== Your instructions ==
Take each line from the entries that holds "necessário" and copy it out.

Source texts of formatted documents
= = = = =

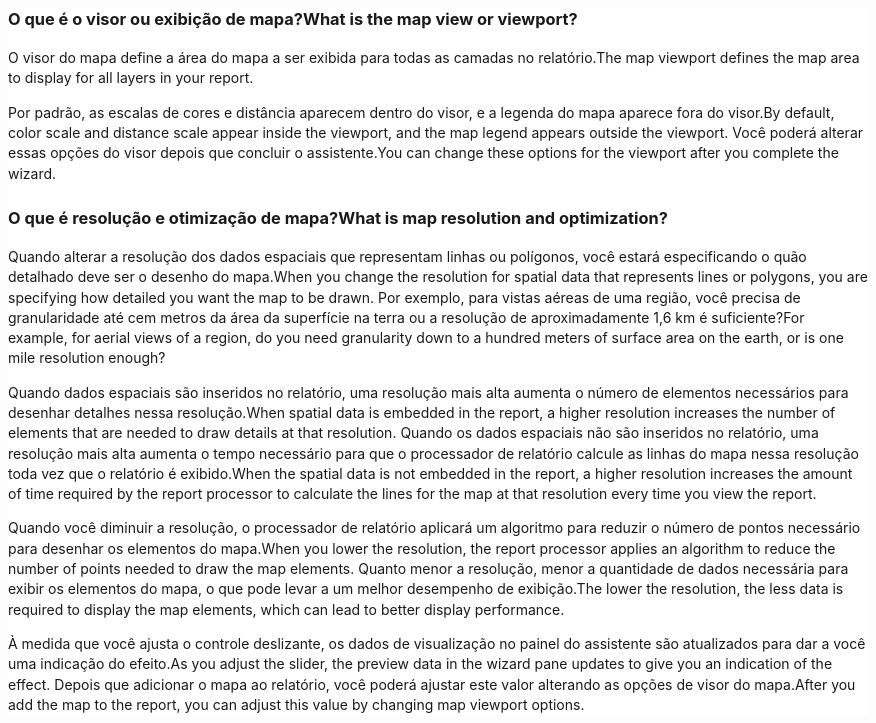 ###  <a name="what-is-the-map-view-or-viewport"></a><a name="Viewport"></a><span data-ttu-id="40ba5-213">O que é o visor ou exibição de mapa?</span><span class="sxs-lookup"><span data-stu-id="40ba5-213">What is the map view or viewport?</span></span>
 <span data-ttu-id="40ba5-214">O visor do mapa define a área do mapa a ser exibida para todas as camadas no relatório.</span><span class="sxs-lookup"><span data-stu-id="40ba5-214">The map viewport defines the map area to display for all layers in your report.</span></span>

 <span data-ttu-id="40ba5-215">Por padrão, as escalas de cores e distância aparecem dentro do visor, e a legenda do mapa aparece fora do visor.</span><span class="sxs-lookup"><span data-stu-id="40ba5-215">By default, color scale and distance scale appear inside the viewport, and the map legend appears outside the viewport.</span></span> <span data-ttu-id="40ba5-216">Você poderá alterar essas opções do visor depois que concluir o assistente.</span><span class="sxs-lookup"><span data-stu-id="40ba5-216">You can change these options for the viewport after you complete the wizard.</span></span>

###  <a name="what-is-map-resolution-and-optimization"></a><a name="Resolution"></a><span data-ttu-id="40ba5-217">O que é resolução e otimização de mapa?</span><span class="sxs-lookup"><span data-stu-id="40ba5-217">What is map resolution and optimization?</span></span>
 <span data-ttu-id="40ba5-218">Quando alterar a resolução dos dados espaciais que representam linhas ou polígonos, você estará especificando o quão detalhado deve ser o desenho do mapa.</span><span class="sxs-lookup"><span data-stu-id="40ba5-218">When you change the resolution for spatial data that represents lines or polygons, you are specifying how detailed you want the map to be drawn.</span></span> <span data-ttu-id="40ba5-219">Por exemplo, para vistas aéreas de uma região, você precisa de granularidade até cem metros da área da superfície na terra ou a resolução de aproximadamente 1,6 km é suficiente?</span><span class="sxs-lookup"><span data-stu-id="40ba5-219">For example, for aerial views of a region, do you need granularity down to a hundred meters of surface area on the earth, or is one mile resolution enough?</span></span>

 <span data-ttu-id="40ba5-220">Quando dados espaciais são inseridos no relatório, uma resolução mais alta aumenta o número de elementos necessários para desenhar detalhes nessa resolução.</span><span class="sxs-lookup"><span data-stu-id="40ba5-220">When spatial data is embedded in the report, a higher resolution increases the number of elements that are needed to draw details at that resolution.</span></span> <span data-ttu-id="40ba5-221">Quando os dados espaciais não são inseridos no relatório, uma resolução mais alta aumenta o tempo necessário para que o processador de relatório calcule as linhas do mapa nessa resolução toda vez que o relatório é exibido.</span><span class="sxs-lookup"><span data-stu-id="40ba5-221">When the spatial data is not embedded in the report, a higher resolution increases the amount of time required by the report processor to calculate the lines for the map at that resolution every time you view the report.</span></span>

 <span data-ttu-id="40ba5-222">Quando você diminuir a resolução, o processador de relatório aplicará um algoritmo para reduzir o número de pontos necessário para desenhar os elementos do mapa.</span><span class="sxs-lookup"><span data-stu-id="40ba5-222">When you lower the resolution, the report processor applies an algorithm to reduce the number of points needed to draw the map elements.</span></span> <span data-ttu-id="40ba5-223">Quanto menor a resolução, menor a quantidade de dados necessária para exibir os elementos do mapa, o que pode levar a um melhor desempenho de exibição.</span><span class="sxs-lookup"><span data-stu-id="40ba5-223">The lower the resolution, the less data is required to display the map elements, which can lead to better display performance.</span></span>

 <span data-ttu-id="40ba5-224">À medida que você ajusta o controle deslizante, os dados de visualização no painel do assistente são atualizados para dar a você uma indicação do efeito.</span><span class="sxs-lookup"><span data-stu-id="40ba5-224">As you adjust the slider, the preview data in the wizard pane updates to give you an indication of the effect.</span></span> <span data-ttu-id="40ba5-225">Depois que adicionar o mapa ao relatório, você poderá ajustar este valor alterando as opções de visor do mapa.</span><span class="sxs-lookup"><span data-stu-id="40ba5-225">After you add the map to the report, you can adjust this value by changing map viewport options.</span></span>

= = = = =

== Task answer ==
 <span data-ttu-id="40ba5-220">Quando dados espaciais são inseridos no relatório, uma resolução mais alta aumenta o número de elementos necessários para desenhar detalhes nessa resolução.</span><span class="sxs-lookup"><span data-stu-id="40ba5-220">When spatial data is embedded in the report, a higher resolution increases the number of elements that are needed to draw details at that resolution.</span></span> <span data-ttu-id="40ba5-221">Quando os dados espaciais não são inseridos no relatório, uma resolução mais alta aumenta o tempo necessário para que o processador de relatório calcule as linhas do mapa nessa resolução toda vez que o relatório é exibido.</span><span class="sxs-lookup"><span data-stu-id="40ba5-221">When the spatial data is not embedded in the report, a higher resolution increases the amount of time required by the report processor to calculate the lines for the map at that resolution every time you view the report.</span></span>
 <span data-ttu-id="40ba5-222">Quando você diminuir a resolução, o processador de relatório aplicará um algoritmo para reduzir o número de pontos necessário para desenhar os elementos do mapa.</span><span class="sxs-lookup"><span data-stu-id="40ba5-222">When you lower the resolution, the report processor applies an algorithm to reduce the number of points needed to draw the map elements.</span></span> <span data-ttu-id="40ba5-223">Quanto menor a resolução, menor a quantidade de dados necessária para exibir os elementos do mapa, o que pode levar a um melhor desempenho de exibição.</span><span class="sxs-lookup"><span data-stu-id="40ba5-223">The lower the resolution, the less data is required to display the map elements, which can lead to better display performance.</span></span>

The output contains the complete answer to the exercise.